Search code examples
pythonjsonxbrledgar

Discrepancy in EDGAR data


My question is about the source of truth regarding EDGAR.

I am developing a simple service for myself to choose stocks based on fundamental data. Therefore I went to the EDGAR site and downloaded all company facts. Testing I realize that there are discrepancies between the json and the xbrl viewer:

As an specific example, let's take the account CostOfGoodsAndServicesSold. What I do is separate statements into annual and quarterly. So, reading annual data, the json from EDGAR (above) only provides this (quarterly is slightly better but also not complete):

 {
              "start": "2018-06-01",
              "end": "2019-05-31",
              "val": 1722300000,
              "accn": "0001047469-19-004266",
              "fy": 2019,
              "fp": "FY",
              "form": "10-K",
              "filed": "2019-07-18",
              "frame": "CY2018"
            },

Ok, so I say, let's see how other site calculates it. And I see they take it from the xbrl link (above) which does have the data (900 + 902.8) which is not present in the json:

enter image description here

So basically, I'm blocked at the moment. I see the filings have more complete data than the json submissions and my questions are:

  • can I get the complete data?
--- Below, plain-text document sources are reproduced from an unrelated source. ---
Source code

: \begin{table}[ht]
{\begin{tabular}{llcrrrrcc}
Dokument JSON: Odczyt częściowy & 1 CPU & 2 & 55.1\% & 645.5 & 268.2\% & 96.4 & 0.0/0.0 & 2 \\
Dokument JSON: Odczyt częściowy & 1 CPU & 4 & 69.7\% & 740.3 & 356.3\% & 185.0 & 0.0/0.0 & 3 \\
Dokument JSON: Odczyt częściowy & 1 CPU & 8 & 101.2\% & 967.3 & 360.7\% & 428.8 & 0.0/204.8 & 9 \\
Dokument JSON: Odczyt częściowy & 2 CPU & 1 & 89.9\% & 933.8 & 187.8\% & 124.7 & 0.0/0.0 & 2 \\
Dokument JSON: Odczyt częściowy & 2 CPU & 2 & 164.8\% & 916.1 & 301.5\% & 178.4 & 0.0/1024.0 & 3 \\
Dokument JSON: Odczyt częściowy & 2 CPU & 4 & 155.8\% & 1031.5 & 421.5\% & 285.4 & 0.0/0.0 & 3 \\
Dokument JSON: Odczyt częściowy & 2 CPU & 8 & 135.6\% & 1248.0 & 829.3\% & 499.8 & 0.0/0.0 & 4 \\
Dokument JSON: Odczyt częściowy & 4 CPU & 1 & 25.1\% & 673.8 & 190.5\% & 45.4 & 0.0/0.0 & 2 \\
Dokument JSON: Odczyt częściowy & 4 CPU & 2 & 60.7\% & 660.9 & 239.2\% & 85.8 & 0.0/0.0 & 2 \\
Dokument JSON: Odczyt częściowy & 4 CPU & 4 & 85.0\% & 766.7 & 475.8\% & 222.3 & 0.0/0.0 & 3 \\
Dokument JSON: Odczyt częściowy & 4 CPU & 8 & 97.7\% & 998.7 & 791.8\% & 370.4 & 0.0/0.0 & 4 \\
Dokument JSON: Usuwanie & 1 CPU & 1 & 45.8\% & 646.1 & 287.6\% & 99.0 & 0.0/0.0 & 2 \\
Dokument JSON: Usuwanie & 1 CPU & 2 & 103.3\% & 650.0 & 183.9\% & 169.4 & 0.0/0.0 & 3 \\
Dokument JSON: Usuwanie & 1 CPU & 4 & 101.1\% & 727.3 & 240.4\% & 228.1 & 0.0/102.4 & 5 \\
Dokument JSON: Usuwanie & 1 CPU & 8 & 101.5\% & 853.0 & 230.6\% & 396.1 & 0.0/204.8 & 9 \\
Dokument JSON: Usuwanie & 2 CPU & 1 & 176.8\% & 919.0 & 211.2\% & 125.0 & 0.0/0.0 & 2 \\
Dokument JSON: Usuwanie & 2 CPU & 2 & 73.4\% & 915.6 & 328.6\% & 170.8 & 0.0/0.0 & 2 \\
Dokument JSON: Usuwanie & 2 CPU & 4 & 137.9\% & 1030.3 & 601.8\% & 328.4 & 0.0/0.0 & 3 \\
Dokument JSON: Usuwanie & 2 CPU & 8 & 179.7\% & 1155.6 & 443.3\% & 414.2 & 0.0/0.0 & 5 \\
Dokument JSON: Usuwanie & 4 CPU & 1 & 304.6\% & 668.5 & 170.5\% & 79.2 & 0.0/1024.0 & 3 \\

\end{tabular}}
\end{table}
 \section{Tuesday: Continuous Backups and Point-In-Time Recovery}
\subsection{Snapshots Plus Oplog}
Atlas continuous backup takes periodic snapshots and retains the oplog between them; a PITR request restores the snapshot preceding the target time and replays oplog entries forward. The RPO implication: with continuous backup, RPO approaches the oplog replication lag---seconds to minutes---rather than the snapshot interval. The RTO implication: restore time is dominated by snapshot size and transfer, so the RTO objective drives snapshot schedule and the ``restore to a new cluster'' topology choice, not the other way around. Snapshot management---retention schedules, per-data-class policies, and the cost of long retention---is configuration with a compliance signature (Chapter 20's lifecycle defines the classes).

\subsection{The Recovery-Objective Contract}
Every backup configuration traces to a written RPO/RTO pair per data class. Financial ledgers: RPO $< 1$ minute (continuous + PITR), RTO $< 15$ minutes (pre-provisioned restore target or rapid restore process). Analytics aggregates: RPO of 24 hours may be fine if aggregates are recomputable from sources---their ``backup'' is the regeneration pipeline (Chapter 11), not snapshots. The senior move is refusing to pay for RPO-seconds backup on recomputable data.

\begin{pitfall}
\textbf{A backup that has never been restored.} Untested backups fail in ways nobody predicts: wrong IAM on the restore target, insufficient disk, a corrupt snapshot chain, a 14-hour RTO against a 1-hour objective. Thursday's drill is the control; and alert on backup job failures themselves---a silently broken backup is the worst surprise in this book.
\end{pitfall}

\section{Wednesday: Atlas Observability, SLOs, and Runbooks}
If so, how?
  • is there a better way or API than getting the json directly out of EDGAR?

Solution

  • This is the code that would obtain the facts with the Brel engine (disclaimer: built by us at ETH as an academic project):

    from brel import Filing
    from brel.utils import open_edgar, pprint
    
    #load the filing
    filing = open_edgar(cik="1750", filing_type="10-K", date="2022-05-31")
    #get the concept
    CostOfGoodsAndServicesSold = filing.get_concept("us-gaap:CostOfGoodsAndServicesSold")
    #get all the facts associated with this concept
    facts = filing.get_facts_by_concept(CostOfGoodsAndServicesSold)
    #tabular display to a human (note that the API also allows processing with code)
    pprint(facts)
    

    This is the output (obtained with a Jupyter Lab notebook with the above code):

    enter image description here

    You can see that this returns the six facts corresponding to your screenshot, and containing the correct dimensional characteristics.

    Brel can be installed with

    pip install brel-xbrl
    

    Brel is a processor that respects Edgar Codd's data independence principle. We strive to make it independent from the underlying syntax used (whether XML, JSON, Inline XBRL, CSV...) to shield the user from physical details and stick to the XBRL data model.